Durante esse período, o gás lacrimogêneo tornou-se para os países um meio privilegiado de obstruir as demandas por mudança. Sua função bífida, ao mesmo tempo física (dispersão) e psicológica (desmoralização), parecia ideal para conter as tentativas de resistência às medidas impopulares. Como, ainda por cima, é possível hoje usar gás de forma totalmente legal em manifestantes pacíficos ou passivos, as autoridades não têm mais que se preocupar com lutas coletivas não violentas. O gás lacrimogêneo se impôs como uma arma multifuncional capaz não somente de conter uma manifestação, mas também de minar qualquer forma de desobediência civil.
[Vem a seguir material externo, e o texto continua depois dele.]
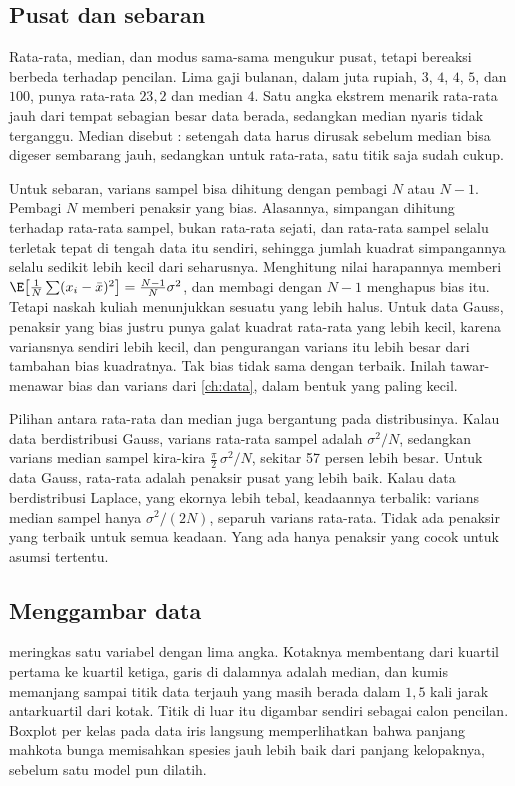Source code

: \subsection{Pusat dan sebaran}

Rata-rata, median, dan modus sama-sama mengukur pusat, tetapi bereaksi berbeda terhadap pencilan. Lima gaji bulanan, dalam
juta rupiah, $3$, $4$, $4$, $5$, dan $100$, punya rata-rata $23{,}2$ dan median $4$. Satu angka ekstrem menarik rata-rata jauh
dari tempat sebagian besar data berada, sedangkan median nyaris tidak terganggu. Median disebut : setengah
data harus dirusak sebelum median bisa digeser sembarang jauh, sedangkan untuk rata-rata, satu titik saja sudah cukup.

Untuk sebaran, varians sampel bisa dihitung dengan pembagi $N$ atau $N-1$. Pembagi $N$ memberi penaksir yang bias. Alasannya,
simpangan dihitung terhadap rata-rata sampel, bukan rata-rata sejati, dan rata-rata sampel selalu terletak tepat di tengah
data itu sendiri, sehingga jumlah kuadrat simpangannya selalu sedikit lebih kecil dari seharusnya. Menghitung nilai
harapannya memberi $\E\big[\tfrac1N\sum(x_i-\bar x)^2\big]=\tfrac{N-1}N\sigma^2$, dan membagi dengan $N-1$ menghapus bias itu.
Tetapi naskah kuliah menunjukkan sesuatu yang lebih halus. Untuk data Gauss, penaksir yang bias justru punya galat kuadrat
rata-rata yang lebih kecil, karena variansnya sendiri lebih kecil, dan pengurangan varians itu lebih besar dari tambahan
bias kuadratnya. Tak bias tidak sama dengan terbaik. Inilah tawar-menawar bias dan varians dari \cref{ch:data}, dalam
bentuk yang paling kecil.

Pilihan antara rata-rata dan median juga bergantung pada distribusinya. Kalau data berdistribusi Gauss, varians rata-rata
sampel adalah $\sigma^2/N$, sedangkan varians median sampel kira-kira $\tfrac\pi2\,\sigma^2/N$, sekitar 57 persen lebih besar.
Untuk data Gauss, rata-rata adalah penaksir pusat yang lebih baik. Kalau data berdistribusi Laplace, yang ekornya lebih tebal,
keadaannya terbalik: varians median sampel hanya $\sigma^2/(2N)$, separuh varians rata-rata. Tidak ada penaksir yang terbaik
untuk semua keadaan. Yang ada hanya penaksir yang cocok untuk asumsi tertentu.

\subsection{Menggambar data}

 meringkas satu variabel dengan lima angka. Kotaknya membentang dari kuartil pertama ke kuartil ketiga, garis di
dalamnya adalah median, dan kumis memanjang sampai titik data terjauh yang masih berada dalam $1{,}5$ kali jarak antarkuartil
dari kotak. Titik di luar itu digambar sendiri sebagai calon pencilan. Boxplot per kelas pada data iris langsung
memperlihatkan bahwa panjang mahkota bunga memisahkan spesies jauh lebih baik dari panjang kelopaknya, sebelum satu model
pun dilatih.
Essa função política persiste até hoje. Enquanto o uso de armas químicas é proibido pelos tratados internacionais no contexto das guerras, as forças da ordem permanecem, em âmbito nacional, mais que nunca autorizadas a jogar gás tóxico em indivíduos ou grupos à sua escolha. Um policial pode, assim, exibir um atomizador de gás lacrimogêneo na cintura, enquanto um militar não tem esse direito. A aceitação quase unânime dessa incoerência contribui muito para a florescente prosperidade da indústria da manutenção da ordem – e para as lágrimas dos manifestantes do mundo inteiro.
*Anna Feigenbaum é pesquisadora da Universidade de Bournemouth (Reino Unido). Autora de Tear Gas. From the Battlefields of World War I to the Streets of Today [Gás lacrimogêneo. Dos campos de batalha da Primeira Guerra Mundial às ruas de hoje], Verso, Londres, 2017.